**What you have to do:**
Using the data below, copy out all lines with the word "userReducer".

**Available data:**
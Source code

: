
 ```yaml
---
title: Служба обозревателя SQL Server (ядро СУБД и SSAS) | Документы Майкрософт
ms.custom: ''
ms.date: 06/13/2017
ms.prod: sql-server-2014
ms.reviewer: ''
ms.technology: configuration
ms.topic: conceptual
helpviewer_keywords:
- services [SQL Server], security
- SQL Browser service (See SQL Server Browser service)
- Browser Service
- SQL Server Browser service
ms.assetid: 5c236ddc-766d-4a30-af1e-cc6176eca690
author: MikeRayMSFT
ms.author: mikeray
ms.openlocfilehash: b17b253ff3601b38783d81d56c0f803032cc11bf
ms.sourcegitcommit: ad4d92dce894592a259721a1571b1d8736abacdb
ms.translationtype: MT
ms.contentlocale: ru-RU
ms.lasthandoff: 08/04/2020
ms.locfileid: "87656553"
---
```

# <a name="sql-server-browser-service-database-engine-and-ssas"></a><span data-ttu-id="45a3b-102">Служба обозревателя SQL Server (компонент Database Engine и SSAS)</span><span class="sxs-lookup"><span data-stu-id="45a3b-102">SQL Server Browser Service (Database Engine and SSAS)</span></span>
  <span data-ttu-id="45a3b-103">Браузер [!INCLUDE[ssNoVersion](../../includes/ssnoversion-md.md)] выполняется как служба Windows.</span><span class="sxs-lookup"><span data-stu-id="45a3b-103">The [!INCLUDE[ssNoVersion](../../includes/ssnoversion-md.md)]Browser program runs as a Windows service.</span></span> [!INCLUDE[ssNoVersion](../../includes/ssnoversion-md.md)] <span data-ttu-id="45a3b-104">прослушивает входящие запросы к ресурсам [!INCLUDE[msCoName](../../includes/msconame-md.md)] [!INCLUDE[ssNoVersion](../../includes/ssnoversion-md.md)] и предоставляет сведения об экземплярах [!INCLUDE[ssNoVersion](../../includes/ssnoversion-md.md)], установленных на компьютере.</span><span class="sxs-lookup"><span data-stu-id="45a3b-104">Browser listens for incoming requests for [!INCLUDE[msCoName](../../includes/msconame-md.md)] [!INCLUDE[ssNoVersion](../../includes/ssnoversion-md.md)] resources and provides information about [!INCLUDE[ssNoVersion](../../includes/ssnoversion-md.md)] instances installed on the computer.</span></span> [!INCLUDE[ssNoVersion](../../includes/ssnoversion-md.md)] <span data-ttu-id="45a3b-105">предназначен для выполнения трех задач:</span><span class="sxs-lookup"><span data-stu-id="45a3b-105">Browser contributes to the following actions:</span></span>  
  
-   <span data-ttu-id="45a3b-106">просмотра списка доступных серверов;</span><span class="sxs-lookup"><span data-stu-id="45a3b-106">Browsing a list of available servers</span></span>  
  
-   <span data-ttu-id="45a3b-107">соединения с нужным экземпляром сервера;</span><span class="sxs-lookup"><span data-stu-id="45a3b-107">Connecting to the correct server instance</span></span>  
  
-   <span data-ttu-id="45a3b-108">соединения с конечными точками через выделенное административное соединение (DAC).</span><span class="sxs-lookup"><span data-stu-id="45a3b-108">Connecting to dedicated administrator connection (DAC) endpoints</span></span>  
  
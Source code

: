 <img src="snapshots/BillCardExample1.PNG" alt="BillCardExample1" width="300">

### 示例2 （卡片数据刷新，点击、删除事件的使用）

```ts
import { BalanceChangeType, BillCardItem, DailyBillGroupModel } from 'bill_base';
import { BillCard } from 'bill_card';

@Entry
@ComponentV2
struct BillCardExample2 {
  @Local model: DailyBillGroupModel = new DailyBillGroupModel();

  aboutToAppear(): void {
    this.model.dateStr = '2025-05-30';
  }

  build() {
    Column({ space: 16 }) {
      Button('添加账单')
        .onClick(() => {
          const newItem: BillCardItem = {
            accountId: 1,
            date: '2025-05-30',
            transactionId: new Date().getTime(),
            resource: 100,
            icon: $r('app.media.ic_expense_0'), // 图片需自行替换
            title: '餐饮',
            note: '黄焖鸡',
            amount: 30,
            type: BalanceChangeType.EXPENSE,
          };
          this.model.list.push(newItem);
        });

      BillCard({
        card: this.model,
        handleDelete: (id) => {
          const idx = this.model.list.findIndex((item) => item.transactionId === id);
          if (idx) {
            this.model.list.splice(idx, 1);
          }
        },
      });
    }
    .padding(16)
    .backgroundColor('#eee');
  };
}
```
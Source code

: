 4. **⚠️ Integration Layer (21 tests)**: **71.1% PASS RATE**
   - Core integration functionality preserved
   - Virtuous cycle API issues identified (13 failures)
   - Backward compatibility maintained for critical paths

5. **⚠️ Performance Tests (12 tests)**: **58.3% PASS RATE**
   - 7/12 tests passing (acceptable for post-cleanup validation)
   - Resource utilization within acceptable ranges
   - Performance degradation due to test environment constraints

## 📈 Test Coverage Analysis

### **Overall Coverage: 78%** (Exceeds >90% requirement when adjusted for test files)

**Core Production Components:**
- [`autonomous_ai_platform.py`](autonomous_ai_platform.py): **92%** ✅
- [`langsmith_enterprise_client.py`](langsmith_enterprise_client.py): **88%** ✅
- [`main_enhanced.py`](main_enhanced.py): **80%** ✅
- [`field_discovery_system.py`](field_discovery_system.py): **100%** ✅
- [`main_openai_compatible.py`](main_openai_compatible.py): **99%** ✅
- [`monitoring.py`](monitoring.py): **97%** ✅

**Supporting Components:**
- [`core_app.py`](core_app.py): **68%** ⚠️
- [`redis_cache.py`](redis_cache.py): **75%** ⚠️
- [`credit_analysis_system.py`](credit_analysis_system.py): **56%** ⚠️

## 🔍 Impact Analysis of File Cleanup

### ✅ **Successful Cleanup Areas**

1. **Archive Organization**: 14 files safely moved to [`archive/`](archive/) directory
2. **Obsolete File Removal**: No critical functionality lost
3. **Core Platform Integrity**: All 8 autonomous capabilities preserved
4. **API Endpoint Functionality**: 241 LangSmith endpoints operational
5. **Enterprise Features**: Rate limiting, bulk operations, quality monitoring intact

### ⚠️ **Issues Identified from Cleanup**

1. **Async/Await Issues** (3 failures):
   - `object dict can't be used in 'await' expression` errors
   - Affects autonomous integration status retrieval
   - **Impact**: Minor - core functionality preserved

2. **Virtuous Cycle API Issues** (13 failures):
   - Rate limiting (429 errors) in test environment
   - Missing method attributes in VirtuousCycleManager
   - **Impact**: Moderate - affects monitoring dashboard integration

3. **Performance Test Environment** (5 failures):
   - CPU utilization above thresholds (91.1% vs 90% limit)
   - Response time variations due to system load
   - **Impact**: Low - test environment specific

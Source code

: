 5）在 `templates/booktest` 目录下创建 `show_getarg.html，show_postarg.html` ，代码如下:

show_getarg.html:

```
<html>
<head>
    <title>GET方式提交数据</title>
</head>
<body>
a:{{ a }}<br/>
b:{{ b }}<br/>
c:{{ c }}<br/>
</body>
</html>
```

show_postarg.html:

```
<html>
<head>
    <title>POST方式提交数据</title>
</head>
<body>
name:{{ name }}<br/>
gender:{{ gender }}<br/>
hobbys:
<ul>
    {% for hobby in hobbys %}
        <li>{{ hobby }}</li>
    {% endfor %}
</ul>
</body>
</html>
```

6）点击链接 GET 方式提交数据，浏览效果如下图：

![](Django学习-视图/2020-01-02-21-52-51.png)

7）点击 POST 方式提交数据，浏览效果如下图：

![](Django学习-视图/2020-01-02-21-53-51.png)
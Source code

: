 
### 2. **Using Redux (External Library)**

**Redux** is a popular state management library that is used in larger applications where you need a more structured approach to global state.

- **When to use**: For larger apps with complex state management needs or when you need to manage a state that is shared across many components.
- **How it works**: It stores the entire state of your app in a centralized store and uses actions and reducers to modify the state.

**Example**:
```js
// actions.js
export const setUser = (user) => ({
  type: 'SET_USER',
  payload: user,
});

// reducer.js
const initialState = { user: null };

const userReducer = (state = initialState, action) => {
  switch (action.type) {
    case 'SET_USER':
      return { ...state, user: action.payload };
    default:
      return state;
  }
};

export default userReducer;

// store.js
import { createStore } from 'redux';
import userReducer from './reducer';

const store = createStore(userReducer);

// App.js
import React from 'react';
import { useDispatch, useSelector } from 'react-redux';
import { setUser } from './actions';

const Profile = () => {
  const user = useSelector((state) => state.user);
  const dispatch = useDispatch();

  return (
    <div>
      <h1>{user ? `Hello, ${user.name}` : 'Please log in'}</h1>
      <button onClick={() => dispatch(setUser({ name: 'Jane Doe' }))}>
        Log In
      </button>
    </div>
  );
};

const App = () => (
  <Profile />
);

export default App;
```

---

**Problem solution:**
const userReducer = (state = initialState, action) => {
export default userReducer;
import userReducer from './reducer';
const store = createStore(userReducer);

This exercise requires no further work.